__PROBLEM DESCRIPTION__. Where a line of the data holds the word "historiques", copy that line.

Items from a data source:
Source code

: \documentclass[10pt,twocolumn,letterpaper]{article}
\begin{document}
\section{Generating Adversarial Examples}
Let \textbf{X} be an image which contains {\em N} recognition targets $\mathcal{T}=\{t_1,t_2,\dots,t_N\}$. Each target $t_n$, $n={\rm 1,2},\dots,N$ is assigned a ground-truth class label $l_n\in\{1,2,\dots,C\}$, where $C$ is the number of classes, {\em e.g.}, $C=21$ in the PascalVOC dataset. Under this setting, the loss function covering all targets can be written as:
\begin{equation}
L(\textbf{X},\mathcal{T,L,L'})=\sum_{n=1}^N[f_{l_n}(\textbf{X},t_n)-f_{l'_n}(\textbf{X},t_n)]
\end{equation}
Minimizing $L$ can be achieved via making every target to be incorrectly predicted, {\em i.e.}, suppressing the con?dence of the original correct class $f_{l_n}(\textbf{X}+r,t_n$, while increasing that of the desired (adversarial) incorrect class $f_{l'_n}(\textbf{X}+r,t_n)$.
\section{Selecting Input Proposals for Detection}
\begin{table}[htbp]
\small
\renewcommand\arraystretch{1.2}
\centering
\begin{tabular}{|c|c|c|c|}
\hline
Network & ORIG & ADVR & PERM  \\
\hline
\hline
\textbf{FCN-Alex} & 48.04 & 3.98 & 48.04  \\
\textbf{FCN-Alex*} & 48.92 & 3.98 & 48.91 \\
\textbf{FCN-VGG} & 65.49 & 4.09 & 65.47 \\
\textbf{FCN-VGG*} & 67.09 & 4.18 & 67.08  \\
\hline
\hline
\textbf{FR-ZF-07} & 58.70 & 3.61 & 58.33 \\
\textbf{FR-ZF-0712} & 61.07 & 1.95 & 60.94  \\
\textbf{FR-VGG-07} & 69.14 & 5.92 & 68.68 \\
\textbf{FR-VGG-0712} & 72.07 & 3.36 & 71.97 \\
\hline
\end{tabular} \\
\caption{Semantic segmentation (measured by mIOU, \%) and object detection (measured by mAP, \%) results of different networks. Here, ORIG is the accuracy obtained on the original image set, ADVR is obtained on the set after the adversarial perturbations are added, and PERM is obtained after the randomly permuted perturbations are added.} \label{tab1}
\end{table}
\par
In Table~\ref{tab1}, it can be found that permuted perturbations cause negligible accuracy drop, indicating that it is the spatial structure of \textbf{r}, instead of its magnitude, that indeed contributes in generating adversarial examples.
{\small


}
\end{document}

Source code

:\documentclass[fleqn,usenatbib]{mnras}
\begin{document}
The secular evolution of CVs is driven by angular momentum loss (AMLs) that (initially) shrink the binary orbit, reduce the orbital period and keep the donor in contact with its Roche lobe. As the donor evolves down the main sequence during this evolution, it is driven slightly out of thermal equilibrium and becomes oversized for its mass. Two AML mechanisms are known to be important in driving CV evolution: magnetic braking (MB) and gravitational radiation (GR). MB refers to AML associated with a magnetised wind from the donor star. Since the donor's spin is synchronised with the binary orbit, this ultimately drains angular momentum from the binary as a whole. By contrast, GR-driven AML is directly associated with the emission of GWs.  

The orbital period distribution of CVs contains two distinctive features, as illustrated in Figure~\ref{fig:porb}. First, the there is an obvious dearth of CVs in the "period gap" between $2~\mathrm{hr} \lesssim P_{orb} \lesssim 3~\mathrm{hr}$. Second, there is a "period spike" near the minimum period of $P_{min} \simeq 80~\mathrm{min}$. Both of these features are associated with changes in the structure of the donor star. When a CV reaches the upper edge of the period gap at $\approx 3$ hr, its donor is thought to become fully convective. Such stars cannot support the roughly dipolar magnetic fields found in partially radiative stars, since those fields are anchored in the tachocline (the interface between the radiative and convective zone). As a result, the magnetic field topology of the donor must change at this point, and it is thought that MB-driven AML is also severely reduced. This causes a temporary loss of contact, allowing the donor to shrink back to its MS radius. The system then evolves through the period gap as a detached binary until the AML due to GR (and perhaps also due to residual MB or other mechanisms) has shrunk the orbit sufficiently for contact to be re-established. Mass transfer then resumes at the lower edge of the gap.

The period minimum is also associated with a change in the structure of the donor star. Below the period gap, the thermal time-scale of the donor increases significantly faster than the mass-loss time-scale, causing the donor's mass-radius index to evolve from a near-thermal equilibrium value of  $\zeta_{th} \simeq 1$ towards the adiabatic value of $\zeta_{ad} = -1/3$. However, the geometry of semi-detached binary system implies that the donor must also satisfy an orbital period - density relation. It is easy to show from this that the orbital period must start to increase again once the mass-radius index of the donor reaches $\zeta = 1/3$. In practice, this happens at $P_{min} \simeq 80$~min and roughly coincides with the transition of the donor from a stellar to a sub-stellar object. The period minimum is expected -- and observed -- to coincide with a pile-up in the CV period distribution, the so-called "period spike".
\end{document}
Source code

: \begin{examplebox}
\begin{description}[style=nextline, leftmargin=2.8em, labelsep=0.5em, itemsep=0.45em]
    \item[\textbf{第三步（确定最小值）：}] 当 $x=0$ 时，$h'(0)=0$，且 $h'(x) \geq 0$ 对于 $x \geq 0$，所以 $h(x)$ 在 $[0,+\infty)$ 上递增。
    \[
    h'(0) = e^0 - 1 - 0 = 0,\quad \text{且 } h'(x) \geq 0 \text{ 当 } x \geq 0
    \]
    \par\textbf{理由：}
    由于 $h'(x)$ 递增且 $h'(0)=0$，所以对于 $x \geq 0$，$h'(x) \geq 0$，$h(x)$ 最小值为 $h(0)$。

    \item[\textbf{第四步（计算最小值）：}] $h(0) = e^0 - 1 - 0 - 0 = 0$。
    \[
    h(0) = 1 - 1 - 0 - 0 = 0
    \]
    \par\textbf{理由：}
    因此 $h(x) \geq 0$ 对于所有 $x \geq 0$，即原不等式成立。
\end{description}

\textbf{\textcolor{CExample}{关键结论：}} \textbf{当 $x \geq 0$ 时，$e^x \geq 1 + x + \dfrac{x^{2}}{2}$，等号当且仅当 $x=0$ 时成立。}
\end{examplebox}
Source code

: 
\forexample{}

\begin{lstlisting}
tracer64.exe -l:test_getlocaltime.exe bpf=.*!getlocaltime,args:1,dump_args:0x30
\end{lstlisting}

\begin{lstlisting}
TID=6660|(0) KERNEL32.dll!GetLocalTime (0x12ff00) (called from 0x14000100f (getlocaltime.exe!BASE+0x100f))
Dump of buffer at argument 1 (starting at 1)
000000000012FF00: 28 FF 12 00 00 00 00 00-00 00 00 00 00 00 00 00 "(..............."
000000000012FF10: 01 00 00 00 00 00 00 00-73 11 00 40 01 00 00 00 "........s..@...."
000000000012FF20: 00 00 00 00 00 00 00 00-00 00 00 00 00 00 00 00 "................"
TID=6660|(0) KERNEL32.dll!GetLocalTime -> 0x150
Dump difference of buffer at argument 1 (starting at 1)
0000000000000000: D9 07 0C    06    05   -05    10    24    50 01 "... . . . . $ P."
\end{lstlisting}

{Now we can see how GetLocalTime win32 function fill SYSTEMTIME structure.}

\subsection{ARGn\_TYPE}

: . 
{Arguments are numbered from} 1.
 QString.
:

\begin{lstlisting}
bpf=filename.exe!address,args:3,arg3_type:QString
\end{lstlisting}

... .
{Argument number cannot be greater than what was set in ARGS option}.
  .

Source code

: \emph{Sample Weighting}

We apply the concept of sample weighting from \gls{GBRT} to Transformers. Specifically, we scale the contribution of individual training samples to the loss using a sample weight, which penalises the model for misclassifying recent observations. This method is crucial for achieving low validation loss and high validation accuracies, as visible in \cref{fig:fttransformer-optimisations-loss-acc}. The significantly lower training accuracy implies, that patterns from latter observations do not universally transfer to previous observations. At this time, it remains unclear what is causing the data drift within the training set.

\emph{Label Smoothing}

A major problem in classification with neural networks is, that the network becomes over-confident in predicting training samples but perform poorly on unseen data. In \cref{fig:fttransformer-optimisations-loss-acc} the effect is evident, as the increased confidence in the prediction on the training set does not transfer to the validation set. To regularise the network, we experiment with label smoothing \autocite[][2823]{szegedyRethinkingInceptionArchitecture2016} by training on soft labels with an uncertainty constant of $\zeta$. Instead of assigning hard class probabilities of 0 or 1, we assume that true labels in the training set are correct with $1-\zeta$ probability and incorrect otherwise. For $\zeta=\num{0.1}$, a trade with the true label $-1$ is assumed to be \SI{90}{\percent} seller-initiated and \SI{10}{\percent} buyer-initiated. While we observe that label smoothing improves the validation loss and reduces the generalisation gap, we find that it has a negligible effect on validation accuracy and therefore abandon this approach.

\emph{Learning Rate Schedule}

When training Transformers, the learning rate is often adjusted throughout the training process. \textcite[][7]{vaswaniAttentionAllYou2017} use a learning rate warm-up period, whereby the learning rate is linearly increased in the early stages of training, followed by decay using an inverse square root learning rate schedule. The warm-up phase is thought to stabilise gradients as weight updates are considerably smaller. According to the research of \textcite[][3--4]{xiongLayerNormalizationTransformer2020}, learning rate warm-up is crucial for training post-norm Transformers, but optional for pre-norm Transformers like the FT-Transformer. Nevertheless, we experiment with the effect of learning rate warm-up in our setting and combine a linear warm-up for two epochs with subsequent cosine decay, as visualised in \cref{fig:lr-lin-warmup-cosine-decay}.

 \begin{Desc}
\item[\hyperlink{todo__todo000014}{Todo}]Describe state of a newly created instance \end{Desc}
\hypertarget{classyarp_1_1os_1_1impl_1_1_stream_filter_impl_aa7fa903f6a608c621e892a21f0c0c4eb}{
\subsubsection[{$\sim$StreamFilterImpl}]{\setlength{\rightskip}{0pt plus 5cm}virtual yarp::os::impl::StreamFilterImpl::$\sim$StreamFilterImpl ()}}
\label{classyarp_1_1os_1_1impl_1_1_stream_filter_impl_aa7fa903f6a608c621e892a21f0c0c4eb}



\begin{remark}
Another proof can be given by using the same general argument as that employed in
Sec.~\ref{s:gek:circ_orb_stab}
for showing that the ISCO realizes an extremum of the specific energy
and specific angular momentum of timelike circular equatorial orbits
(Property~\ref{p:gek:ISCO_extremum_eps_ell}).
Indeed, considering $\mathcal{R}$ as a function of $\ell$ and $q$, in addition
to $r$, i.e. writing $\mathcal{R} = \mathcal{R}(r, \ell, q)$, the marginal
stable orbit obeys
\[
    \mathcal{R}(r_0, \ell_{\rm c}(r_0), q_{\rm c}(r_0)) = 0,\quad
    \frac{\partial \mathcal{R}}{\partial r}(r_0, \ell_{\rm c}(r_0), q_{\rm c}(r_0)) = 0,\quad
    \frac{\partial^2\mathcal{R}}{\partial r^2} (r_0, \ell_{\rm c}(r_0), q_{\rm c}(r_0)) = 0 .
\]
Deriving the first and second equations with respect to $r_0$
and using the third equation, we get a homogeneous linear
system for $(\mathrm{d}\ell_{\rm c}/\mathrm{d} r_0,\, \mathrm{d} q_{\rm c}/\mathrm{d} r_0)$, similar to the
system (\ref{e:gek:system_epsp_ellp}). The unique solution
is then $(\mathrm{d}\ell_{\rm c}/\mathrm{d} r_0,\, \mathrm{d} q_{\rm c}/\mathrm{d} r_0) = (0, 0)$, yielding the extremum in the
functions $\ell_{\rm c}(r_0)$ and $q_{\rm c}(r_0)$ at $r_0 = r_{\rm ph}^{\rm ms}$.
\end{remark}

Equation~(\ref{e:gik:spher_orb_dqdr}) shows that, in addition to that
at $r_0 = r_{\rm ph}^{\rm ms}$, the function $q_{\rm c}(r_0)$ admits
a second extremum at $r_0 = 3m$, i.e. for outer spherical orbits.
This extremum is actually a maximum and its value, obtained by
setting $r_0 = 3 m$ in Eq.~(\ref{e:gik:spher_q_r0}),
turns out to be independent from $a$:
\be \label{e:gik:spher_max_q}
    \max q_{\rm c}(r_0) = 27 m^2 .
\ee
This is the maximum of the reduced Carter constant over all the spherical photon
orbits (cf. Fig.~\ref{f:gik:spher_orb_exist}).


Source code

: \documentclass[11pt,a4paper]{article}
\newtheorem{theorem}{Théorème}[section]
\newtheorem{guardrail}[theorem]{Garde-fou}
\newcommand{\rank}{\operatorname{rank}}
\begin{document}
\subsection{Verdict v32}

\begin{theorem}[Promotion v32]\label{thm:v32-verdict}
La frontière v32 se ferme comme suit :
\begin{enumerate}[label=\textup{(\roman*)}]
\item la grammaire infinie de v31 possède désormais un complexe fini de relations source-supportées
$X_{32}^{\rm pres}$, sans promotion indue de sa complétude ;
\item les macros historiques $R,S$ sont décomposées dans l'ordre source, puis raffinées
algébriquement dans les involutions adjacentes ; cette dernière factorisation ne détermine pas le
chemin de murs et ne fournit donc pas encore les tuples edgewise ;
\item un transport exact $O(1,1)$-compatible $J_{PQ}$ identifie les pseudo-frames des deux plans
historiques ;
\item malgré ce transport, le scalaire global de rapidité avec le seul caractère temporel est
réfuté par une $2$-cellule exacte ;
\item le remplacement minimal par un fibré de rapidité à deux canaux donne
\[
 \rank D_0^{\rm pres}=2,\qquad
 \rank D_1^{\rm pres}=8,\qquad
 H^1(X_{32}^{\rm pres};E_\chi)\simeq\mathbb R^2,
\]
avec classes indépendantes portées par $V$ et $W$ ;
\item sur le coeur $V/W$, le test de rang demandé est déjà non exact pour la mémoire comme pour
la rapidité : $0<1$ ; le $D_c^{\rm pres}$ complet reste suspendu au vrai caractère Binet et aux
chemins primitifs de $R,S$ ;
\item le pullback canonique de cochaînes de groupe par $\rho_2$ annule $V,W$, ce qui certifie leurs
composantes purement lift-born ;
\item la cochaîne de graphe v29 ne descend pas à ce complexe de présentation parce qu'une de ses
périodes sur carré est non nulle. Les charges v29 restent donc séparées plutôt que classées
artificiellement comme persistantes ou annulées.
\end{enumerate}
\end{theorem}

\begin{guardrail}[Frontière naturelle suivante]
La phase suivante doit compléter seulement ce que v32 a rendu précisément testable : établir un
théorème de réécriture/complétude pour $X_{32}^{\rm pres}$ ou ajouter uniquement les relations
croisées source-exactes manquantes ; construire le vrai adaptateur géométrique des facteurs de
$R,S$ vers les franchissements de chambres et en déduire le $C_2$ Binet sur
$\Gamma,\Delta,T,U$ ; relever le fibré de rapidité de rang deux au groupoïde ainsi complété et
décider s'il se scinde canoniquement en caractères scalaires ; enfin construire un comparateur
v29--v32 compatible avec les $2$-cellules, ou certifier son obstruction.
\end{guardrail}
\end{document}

__TASK RESULT__.
\item les macros historiques $R,S$ sont décomposées dans l'ordre source, puis raffinées
historiques ;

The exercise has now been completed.